We need to be released from ourselves—from our self-made prisons and torture chambers.
Thankfully, there is such a God who came for us—who came to free us from ourselves—who knows our vulnerability and fragility—who knows our weeded ground too wet or dry to grow good things. God gives us what we need to be free—to be free to live and grow and give life to others. We need Him who holds the key to unlock prison doors of Self.
Jesus set the captives free—all of us—at Calvary. The stone to the tomb rolled away and our prison doors to Self swung open wide. We can leave. We can walk through. We can go free. Our price of release was paid by Christ.
So why do I stay in my cramped cell? Why do any of us stay? Because there is one thing and one thing only we can’t take with us if we want to walk out and away and into new and true life.

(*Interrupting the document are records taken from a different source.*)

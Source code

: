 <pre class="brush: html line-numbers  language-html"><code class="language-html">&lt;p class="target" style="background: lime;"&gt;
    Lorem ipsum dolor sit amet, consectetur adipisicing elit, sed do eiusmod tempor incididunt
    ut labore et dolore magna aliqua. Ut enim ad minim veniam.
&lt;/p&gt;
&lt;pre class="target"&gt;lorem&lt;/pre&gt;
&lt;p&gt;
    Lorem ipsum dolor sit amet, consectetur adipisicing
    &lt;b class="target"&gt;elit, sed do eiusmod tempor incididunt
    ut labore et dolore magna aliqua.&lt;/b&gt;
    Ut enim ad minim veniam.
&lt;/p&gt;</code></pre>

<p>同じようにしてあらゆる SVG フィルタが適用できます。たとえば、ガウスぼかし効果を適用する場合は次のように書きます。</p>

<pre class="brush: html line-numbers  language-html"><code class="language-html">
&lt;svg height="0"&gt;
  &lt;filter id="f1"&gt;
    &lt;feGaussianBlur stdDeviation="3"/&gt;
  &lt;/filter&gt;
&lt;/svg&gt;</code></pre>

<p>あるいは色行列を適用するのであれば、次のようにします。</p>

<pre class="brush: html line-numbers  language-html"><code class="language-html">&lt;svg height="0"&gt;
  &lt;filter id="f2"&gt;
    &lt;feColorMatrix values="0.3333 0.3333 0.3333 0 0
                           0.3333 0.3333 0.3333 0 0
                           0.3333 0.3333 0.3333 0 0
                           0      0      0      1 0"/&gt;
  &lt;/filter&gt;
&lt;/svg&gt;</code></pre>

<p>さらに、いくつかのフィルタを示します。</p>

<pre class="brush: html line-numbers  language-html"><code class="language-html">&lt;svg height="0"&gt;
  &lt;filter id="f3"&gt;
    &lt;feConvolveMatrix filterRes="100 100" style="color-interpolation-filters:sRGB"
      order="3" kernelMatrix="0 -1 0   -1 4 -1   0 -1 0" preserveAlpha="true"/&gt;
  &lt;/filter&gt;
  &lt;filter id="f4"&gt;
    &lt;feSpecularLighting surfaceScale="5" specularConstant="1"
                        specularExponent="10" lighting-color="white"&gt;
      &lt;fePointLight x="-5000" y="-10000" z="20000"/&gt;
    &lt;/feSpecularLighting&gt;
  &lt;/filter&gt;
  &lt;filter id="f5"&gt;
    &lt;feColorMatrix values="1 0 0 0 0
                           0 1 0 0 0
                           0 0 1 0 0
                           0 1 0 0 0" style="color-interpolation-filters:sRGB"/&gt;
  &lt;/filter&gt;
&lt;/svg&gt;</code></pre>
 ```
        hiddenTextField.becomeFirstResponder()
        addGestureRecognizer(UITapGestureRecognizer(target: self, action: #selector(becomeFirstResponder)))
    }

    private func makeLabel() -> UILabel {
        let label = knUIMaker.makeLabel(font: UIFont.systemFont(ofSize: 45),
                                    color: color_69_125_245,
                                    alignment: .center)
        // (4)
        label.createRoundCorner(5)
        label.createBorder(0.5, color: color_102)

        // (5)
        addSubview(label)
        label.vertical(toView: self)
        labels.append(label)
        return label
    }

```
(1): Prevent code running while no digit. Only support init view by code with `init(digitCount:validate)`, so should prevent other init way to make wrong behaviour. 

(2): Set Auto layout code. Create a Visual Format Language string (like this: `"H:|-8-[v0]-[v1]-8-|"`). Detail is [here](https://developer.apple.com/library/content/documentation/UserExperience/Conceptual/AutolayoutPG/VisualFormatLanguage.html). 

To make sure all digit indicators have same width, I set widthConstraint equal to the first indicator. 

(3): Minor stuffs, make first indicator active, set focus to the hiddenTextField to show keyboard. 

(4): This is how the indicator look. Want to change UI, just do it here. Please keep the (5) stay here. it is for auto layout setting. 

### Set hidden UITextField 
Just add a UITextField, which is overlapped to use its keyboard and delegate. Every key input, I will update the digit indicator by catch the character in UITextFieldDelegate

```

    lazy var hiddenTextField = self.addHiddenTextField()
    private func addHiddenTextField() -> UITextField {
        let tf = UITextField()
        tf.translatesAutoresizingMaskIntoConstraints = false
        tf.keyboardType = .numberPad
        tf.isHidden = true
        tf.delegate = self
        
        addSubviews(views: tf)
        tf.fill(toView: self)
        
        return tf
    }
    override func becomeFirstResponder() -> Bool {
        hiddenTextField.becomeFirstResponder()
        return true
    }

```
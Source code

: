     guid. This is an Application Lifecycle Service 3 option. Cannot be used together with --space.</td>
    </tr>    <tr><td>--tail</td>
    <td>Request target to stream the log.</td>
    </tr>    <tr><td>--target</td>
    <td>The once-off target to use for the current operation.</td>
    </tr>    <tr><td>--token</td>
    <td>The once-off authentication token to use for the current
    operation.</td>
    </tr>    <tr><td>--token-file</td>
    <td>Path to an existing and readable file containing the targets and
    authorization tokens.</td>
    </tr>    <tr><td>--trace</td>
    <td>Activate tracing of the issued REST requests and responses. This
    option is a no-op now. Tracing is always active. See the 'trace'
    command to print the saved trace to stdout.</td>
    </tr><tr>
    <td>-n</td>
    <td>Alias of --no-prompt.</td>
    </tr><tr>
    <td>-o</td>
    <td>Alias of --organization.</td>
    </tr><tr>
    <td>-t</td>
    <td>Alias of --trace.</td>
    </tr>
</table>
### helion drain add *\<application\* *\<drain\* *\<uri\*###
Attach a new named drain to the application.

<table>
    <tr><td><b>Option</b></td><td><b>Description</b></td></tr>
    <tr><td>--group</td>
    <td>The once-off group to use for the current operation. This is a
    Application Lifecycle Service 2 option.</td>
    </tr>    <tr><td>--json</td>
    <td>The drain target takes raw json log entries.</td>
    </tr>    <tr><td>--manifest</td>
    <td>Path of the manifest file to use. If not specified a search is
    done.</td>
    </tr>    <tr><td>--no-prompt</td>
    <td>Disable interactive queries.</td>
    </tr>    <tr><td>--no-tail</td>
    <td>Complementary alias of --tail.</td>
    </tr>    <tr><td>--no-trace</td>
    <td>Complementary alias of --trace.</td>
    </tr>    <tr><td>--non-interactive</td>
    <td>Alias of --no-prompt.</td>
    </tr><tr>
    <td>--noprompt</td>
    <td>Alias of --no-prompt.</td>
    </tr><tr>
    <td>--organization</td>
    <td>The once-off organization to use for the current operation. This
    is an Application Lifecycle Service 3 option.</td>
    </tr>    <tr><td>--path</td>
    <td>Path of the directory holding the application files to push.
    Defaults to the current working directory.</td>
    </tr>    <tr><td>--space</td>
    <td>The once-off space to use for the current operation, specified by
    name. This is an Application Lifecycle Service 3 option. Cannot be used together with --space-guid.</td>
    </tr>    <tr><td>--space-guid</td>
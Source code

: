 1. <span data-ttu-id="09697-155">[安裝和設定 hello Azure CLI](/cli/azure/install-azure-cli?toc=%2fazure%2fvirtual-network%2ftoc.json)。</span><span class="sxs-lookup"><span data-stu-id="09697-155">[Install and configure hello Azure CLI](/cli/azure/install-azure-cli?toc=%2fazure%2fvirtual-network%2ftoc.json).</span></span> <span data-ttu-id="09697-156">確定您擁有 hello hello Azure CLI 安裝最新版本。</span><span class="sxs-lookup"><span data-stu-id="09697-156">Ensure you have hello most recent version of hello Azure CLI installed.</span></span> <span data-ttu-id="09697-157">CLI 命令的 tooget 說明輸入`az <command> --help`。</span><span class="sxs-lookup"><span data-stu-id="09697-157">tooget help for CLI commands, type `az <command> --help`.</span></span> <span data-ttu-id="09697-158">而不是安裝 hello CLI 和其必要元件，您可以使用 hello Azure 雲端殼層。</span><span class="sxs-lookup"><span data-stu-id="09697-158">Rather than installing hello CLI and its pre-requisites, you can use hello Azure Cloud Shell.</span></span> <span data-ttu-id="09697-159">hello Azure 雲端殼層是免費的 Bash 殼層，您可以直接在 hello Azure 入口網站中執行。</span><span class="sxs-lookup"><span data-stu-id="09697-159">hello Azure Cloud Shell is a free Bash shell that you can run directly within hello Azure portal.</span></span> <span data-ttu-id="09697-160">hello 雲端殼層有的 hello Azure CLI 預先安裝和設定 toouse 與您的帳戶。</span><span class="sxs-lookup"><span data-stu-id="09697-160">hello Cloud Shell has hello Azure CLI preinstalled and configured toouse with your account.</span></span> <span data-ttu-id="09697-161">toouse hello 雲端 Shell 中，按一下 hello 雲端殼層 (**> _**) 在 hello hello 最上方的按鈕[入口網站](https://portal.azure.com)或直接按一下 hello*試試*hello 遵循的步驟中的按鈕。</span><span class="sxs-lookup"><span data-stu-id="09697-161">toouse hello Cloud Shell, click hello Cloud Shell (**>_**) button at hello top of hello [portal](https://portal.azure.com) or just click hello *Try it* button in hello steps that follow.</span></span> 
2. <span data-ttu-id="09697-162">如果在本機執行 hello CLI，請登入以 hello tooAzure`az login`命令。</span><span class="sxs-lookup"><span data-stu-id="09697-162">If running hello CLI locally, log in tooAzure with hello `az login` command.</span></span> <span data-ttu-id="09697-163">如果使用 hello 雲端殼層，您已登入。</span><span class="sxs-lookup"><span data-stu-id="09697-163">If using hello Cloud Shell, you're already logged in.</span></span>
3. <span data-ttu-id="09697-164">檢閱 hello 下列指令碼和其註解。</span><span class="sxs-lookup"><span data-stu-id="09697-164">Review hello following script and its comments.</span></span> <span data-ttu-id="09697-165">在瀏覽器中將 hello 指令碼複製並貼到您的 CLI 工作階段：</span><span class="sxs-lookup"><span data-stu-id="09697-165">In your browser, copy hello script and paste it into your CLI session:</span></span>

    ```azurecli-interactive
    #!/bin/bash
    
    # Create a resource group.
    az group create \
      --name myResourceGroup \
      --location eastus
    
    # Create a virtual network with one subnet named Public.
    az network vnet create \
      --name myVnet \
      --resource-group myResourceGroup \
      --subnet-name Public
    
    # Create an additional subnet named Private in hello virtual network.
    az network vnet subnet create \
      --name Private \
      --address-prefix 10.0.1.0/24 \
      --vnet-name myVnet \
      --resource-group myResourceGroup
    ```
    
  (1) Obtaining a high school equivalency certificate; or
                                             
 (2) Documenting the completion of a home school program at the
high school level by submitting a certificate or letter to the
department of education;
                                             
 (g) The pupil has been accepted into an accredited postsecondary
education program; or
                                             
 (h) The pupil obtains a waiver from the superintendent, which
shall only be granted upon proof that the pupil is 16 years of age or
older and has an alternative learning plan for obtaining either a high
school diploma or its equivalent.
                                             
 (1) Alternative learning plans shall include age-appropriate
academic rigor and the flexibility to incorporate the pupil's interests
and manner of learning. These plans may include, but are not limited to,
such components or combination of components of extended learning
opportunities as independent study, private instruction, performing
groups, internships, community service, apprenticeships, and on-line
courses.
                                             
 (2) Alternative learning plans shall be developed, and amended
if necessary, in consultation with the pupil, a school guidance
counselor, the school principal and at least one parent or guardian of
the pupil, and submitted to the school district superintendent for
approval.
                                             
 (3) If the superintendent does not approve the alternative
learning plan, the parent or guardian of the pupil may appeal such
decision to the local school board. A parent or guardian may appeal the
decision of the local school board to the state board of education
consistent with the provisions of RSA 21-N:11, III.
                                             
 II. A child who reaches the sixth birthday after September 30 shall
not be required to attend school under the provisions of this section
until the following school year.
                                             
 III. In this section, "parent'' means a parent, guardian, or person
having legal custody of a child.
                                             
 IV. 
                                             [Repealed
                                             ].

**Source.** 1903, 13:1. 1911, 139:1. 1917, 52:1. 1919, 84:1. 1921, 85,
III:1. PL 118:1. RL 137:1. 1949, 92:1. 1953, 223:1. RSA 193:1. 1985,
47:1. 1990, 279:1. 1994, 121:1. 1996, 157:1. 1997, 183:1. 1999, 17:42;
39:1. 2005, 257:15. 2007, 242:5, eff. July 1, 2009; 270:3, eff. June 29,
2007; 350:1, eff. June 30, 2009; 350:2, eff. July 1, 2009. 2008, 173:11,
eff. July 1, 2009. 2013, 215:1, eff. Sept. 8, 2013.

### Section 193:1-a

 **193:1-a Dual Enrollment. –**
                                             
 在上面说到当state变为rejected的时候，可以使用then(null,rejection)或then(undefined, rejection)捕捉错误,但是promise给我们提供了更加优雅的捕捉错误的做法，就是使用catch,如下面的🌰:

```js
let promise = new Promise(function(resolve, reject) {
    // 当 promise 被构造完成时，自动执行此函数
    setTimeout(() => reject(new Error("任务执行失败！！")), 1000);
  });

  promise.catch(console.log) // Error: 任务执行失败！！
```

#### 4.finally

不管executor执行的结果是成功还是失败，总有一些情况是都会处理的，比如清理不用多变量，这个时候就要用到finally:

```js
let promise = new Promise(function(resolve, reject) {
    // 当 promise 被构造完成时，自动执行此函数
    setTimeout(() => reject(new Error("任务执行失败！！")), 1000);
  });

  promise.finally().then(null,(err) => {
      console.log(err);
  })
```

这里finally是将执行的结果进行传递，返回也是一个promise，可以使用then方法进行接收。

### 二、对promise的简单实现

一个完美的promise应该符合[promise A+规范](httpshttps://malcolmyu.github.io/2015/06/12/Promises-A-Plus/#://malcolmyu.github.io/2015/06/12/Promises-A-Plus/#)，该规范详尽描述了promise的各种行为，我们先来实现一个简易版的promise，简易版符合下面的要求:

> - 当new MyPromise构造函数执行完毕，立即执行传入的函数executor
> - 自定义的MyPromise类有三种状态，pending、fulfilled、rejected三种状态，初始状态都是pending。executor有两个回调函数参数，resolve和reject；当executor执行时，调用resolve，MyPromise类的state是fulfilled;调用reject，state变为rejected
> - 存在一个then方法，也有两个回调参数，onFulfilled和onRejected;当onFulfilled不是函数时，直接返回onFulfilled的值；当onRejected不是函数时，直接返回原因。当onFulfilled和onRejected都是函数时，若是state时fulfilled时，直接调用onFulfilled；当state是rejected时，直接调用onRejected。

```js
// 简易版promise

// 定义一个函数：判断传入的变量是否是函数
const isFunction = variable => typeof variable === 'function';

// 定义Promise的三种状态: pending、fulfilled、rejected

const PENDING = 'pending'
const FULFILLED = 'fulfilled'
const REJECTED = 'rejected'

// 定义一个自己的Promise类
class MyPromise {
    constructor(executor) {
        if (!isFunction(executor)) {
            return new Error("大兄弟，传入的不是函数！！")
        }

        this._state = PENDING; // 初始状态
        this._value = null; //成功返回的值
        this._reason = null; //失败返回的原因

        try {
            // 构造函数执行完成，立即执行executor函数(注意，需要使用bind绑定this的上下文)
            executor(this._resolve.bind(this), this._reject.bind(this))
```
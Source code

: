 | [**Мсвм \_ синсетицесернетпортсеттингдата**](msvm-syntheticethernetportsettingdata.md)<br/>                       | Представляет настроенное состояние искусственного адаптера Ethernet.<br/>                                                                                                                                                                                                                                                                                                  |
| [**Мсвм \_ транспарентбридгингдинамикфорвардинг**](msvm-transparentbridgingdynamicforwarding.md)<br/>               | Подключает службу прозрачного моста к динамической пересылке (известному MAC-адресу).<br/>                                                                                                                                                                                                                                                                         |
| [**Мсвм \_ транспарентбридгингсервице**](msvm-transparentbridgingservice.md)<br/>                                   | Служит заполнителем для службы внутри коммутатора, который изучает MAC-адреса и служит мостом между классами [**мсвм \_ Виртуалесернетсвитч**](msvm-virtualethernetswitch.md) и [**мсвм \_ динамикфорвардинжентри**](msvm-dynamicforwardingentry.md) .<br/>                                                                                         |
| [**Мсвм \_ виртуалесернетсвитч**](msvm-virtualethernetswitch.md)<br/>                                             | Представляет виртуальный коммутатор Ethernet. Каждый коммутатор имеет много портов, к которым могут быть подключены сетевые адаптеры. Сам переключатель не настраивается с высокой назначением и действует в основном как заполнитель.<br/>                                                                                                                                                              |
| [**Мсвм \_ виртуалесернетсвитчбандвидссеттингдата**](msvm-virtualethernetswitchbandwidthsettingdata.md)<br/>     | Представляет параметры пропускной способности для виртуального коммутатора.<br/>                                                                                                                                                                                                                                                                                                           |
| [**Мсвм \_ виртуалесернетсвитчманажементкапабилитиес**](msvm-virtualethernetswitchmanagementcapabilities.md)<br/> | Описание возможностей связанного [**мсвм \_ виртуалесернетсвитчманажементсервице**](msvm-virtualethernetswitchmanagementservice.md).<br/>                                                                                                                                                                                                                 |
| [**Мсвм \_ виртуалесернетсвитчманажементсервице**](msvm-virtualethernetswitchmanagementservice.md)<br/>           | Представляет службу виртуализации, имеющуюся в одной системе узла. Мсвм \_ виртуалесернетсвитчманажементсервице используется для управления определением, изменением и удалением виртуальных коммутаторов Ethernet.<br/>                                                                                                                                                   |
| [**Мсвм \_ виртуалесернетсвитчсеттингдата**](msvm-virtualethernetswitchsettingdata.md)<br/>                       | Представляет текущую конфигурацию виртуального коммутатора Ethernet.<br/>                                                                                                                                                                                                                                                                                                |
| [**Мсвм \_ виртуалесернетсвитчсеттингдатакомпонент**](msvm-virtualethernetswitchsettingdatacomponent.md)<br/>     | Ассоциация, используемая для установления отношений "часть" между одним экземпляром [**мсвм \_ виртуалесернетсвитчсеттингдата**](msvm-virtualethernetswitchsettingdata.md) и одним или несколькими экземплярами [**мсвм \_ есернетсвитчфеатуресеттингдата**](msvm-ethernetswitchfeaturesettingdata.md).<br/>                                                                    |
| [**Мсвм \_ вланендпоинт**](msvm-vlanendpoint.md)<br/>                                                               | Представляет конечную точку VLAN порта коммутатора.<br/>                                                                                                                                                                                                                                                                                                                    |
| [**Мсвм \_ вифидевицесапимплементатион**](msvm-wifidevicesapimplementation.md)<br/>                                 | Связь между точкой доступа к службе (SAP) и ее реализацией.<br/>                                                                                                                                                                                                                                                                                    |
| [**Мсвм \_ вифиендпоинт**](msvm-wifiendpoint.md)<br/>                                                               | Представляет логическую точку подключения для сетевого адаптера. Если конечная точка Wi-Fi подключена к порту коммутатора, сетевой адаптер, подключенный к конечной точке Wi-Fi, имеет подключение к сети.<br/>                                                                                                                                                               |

Not true self. False self.
The self is only true and free when it has been found entirely in God—when it gives up all rights and claims and demands—when it just plain gives up and gives in to God and His ways. When we lose our life to God, the more we find our true life—our true self. The more we let go and cooperate with God, the more we live and thrive and give good to others. The more we hold on to Self, the more we wither and die and spread weeds that take over our own soul ground and infest the soul ground of others.
So, I have a dilemma. Shall I hold on to Self? Shall I hold on as much as I can to control and safety and keep trying to live in denial that I’m really not as vulnerable as I really am?
Or, shall I let go? Shall I choose to let Self die, bit-by-bit till it’s good and dead so that I can really live free in Christ, by His power—not mine?
What’s the cost to let go? Everything. And nothing. It costs us everything and nothing to let go and walk out the prison door. It costs us everything we hold dearest—our pride, our power, our control, our will to protect and feed everything with even the slightest tincture of Self. The cost of letting go is steep and the pain is excruciating. God knows.
This is why God allows souls to suffer. God created us with only one right—the right to choose Him or reject Him. And He never usurps the right He has given us. For the soul who chooses God and His way? That soul will suffer. And for the soul who rejects God and His way? That soul will suffer.
Herein lies a truth we humans try to deny daily—suffering is a part of life. Let it sink in like overdue rains on parched ground or overdue sun on spring fields drowned.
Suffering is a part of life. There’s no escaping it. But there are two kinds of suffering. Legitimate suffering leads to greater good. Illegitimate suffering leads to greater pain.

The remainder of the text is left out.